TASK GOAL
Start at the line below containing "of k-means++ for" and stop at the line containing "We will later". Repeat every line of that stretch exactly, and nothing outside it.

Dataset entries
******

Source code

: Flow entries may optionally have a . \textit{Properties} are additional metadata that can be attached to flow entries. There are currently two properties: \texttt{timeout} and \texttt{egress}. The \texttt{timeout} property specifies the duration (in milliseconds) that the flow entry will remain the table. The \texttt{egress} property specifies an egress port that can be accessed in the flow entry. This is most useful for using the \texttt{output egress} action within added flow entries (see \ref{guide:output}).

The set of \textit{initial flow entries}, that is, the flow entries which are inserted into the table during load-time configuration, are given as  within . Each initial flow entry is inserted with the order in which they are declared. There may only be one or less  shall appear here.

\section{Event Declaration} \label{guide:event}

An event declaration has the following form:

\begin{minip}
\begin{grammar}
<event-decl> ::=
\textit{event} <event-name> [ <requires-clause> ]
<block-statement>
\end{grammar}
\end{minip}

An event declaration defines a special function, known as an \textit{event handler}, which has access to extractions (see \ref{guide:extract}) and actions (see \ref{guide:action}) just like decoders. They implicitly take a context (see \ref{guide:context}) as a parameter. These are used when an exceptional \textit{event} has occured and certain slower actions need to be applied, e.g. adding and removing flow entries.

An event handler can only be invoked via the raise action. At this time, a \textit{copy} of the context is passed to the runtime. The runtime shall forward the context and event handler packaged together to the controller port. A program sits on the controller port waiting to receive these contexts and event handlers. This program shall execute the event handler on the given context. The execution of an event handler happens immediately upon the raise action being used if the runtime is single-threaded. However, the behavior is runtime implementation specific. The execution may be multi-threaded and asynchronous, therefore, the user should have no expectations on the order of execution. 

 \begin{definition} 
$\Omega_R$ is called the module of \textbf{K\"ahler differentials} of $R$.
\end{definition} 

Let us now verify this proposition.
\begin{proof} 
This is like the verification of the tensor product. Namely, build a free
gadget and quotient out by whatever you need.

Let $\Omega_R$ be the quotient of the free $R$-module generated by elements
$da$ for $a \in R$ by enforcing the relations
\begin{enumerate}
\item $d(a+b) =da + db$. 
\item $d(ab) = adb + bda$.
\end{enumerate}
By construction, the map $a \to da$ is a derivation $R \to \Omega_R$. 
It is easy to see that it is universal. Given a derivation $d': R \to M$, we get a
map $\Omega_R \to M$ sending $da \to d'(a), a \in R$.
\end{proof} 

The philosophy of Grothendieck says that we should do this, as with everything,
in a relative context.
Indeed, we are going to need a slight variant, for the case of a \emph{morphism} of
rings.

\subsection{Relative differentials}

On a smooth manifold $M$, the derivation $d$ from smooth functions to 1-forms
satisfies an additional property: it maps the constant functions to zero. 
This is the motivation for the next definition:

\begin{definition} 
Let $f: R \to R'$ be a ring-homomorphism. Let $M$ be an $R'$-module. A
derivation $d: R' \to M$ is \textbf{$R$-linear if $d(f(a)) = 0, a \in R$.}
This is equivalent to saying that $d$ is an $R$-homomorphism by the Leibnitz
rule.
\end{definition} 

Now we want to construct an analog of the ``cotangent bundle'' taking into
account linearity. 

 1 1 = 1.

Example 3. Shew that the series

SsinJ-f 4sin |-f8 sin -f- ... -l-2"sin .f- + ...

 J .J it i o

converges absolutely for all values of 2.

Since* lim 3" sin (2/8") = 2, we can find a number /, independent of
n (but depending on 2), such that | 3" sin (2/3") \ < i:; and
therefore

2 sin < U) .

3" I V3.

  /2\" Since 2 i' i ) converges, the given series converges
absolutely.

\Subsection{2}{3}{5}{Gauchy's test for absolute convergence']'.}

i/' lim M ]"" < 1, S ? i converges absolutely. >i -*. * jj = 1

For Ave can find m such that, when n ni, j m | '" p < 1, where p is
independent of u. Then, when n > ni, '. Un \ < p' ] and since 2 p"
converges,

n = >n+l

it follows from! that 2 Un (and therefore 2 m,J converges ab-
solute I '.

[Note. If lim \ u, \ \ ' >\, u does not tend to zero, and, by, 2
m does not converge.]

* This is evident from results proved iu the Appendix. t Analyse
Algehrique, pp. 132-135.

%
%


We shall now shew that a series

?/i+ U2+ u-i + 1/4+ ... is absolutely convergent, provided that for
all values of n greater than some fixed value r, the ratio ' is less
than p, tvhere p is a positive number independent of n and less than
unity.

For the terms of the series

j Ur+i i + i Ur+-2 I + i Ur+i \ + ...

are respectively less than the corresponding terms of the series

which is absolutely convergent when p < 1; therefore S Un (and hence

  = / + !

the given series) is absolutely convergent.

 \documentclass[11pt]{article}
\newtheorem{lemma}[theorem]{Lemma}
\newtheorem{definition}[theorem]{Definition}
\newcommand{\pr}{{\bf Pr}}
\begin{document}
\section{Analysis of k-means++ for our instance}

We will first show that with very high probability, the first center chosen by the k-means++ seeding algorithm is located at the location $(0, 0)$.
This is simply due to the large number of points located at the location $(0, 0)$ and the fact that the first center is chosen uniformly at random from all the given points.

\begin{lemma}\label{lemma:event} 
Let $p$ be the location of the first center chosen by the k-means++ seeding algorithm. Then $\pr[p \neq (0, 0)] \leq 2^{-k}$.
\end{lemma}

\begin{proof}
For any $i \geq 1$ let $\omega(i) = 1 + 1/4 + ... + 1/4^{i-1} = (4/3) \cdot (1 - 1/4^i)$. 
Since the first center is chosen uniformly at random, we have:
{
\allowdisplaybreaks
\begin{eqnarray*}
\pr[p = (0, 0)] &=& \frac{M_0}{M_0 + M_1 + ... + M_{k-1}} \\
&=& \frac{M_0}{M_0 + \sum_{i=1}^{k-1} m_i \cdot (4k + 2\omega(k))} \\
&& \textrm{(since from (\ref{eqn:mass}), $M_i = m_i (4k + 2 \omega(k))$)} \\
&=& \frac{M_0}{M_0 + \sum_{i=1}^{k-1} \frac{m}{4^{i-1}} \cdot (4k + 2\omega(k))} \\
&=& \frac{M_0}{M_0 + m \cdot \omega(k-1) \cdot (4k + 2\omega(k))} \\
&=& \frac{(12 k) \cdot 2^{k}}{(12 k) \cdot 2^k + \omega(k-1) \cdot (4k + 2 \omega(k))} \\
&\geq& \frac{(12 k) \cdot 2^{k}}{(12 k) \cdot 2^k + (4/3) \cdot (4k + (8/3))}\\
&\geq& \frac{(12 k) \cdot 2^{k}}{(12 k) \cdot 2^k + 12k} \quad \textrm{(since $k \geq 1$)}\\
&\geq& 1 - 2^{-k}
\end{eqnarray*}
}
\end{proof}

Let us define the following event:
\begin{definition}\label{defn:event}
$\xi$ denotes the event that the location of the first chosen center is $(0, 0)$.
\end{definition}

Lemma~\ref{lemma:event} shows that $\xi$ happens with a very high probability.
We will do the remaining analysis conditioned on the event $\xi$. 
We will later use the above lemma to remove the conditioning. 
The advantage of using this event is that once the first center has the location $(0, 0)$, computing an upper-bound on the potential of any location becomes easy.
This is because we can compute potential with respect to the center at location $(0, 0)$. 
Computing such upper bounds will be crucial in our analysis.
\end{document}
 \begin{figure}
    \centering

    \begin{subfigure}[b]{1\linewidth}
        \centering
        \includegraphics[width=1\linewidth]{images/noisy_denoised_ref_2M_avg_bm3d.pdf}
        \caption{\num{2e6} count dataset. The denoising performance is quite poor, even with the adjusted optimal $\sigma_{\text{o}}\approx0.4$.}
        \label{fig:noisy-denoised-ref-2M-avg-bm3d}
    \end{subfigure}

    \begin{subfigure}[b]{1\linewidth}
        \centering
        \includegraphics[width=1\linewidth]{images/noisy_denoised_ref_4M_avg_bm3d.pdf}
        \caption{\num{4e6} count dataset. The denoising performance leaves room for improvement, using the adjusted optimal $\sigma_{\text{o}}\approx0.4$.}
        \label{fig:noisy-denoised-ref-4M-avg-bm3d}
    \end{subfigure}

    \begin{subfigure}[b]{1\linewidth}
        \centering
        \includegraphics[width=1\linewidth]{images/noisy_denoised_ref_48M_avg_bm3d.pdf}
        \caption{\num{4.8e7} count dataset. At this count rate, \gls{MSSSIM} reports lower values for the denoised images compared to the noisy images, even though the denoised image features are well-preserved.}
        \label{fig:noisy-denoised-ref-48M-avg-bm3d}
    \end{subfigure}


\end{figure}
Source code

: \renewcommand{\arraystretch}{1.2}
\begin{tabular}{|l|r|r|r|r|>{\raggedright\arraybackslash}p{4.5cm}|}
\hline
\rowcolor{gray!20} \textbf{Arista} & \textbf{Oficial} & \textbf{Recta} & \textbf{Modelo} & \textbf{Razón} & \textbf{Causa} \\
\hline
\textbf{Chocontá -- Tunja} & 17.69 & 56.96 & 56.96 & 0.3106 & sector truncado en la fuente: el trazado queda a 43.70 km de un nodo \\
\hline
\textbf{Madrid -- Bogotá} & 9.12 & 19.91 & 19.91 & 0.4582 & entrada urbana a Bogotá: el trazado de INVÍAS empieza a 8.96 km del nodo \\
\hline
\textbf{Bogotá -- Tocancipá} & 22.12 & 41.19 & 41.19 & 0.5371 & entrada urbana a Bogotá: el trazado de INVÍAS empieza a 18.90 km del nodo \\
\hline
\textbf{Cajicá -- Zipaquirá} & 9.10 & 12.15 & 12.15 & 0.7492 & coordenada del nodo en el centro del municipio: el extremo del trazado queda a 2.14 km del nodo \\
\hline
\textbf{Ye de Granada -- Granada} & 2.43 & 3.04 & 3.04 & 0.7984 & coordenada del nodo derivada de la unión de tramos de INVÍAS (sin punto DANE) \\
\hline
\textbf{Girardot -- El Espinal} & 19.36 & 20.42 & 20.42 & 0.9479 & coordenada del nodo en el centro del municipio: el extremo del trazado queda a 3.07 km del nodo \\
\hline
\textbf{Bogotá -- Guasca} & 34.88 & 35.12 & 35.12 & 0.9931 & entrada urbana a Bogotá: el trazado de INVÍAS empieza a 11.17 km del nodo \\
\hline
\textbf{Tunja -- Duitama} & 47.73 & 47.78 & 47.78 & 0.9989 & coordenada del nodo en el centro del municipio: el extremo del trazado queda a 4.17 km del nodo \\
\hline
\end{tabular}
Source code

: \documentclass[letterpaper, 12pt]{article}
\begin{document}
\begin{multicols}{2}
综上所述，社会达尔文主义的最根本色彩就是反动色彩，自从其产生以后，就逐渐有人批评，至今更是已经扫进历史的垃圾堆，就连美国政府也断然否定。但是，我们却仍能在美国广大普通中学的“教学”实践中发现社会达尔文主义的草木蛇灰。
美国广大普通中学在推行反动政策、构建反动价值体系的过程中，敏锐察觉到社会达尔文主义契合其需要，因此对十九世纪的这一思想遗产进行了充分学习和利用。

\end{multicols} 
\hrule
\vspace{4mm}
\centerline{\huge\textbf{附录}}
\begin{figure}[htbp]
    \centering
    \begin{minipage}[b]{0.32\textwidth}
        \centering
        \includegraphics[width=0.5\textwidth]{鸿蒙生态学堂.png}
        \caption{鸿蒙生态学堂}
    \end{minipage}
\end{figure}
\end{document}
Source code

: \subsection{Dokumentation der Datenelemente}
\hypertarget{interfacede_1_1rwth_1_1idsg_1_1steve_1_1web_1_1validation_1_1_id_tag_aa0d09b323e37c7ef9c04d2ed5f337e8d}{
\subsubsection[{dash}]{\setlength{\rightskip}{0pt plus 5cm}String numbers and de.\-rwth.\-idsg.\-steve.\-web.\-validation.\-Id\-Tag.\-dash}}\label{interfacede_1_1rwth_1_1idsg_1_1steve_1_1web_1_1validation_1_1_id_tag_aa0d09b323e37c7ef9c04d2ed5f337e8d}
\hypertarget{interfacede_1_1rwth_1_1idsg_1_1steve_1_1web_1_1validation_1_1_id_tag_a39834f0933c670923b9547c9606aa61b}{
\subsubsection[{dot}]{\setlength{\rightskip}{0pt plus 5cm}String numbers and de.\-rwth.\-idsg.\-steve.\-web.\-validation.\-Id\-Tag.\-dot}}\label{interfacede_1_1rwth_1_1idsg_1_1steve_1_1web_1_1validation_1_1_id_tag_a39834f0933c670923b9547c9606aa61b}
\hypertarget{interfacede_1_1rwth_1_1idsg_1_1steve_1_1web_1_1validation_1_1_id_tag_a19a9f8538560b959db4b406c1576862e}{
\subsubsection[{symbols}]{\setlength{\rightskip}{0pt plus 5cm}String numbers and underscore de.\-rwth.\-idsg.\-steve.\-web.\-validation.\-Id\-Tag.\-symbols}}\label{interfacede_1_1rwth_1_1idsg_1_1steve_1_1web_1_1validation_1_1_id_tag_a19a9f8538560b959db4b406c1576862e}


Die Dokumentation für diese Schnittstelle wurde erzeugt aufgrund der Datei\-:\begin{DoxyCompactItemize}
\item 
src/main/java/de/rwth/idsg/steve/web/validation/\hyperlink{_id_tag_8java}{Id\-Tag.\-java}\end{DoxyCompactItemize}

******

ANSWER BELOW
\section{Analysis of k-means++ for our instance}

We will first show that with very high probability, the first center chosen by the k-means++ seeding algorithm is located at the location $(0, 0)$.
This is simply due to the large number of points located at the location $(0, 0)$ and the fact that the first center is chosen uniformly at random from all the given points.

\begin{lemma}\label{lemma:event} 
Let $p$ be the location of the first center chosen by the k-means++ seeding algorithm. Then $\pr[p \neq (0, 0)] \leq 2^{-k}$.
\end{lemma}

\begin{proof}
For any $i \geq 1$ let $\omega(i) = 1 + 1/4 + ... + 1/4^{i-1} = (4/3) \cdot (1 - 1/4^i)$. 
Since the first center is chosen uniformly at random, we have:
{
\allowdisplaybreaks
\begin{eqnarray*}
\pr[p = (0, 0)] &=& \frac{M_0}{M_0 + M_1 + ... + M_{k-1}} \\
&=& \frac{M_0}{M_0 + \sum_{i=1}^{k-1} m_i \cdot (4k + 2\omega(k))} \\
&& \textrm{(since from (\ref{eqn:mass}), $M_i = m_i (4k + 2 \omega(k))$)} \\
&=& \frac{M_0}{M_0 + \sum_{i=1}^{k-1} \frac{m}{4^{i-1}} \cdot (4k + 2\omega(k))} \\
&=& \frac{M_0}{M_0 + m \cdot \omega(k-1) \cdot (4k + 2\omega(k))} \\
&=& \frac{(12 k) \cdot 2^{k}}{(12 k) \cdot 2^k + \omega(k-1) \cdot (4k + 2 \omega(k))} \\
&\geq& \frac{(12 k) \cdot 2^{k}}{(12 k) \cdot 2^k + (4/3) \cdot (4k + (8/3))}\\
&\geq& \frac{(12 k) \cdot 2^{k}}{(12 k) \cdot 2^k + 12k} \quad \textrm{(since $k \geq 1$)}\\
&\geq& 1 - 2^{-k}
\end{eqnarray*}
}
\end{proof}

Let us define the following event:
\begin{definition}\label{defn:event}
$\xi$ denotes the event that the location of the first chosen center is $(0, 0)$.
\end{definition}

Lemma~\ref{lemma:event} shows that $\xi$ happens with a very high probability.
We will do the remaining analysis conditioned on the event $\xi$. 
We will later use the above lemma to remove the conditioning. 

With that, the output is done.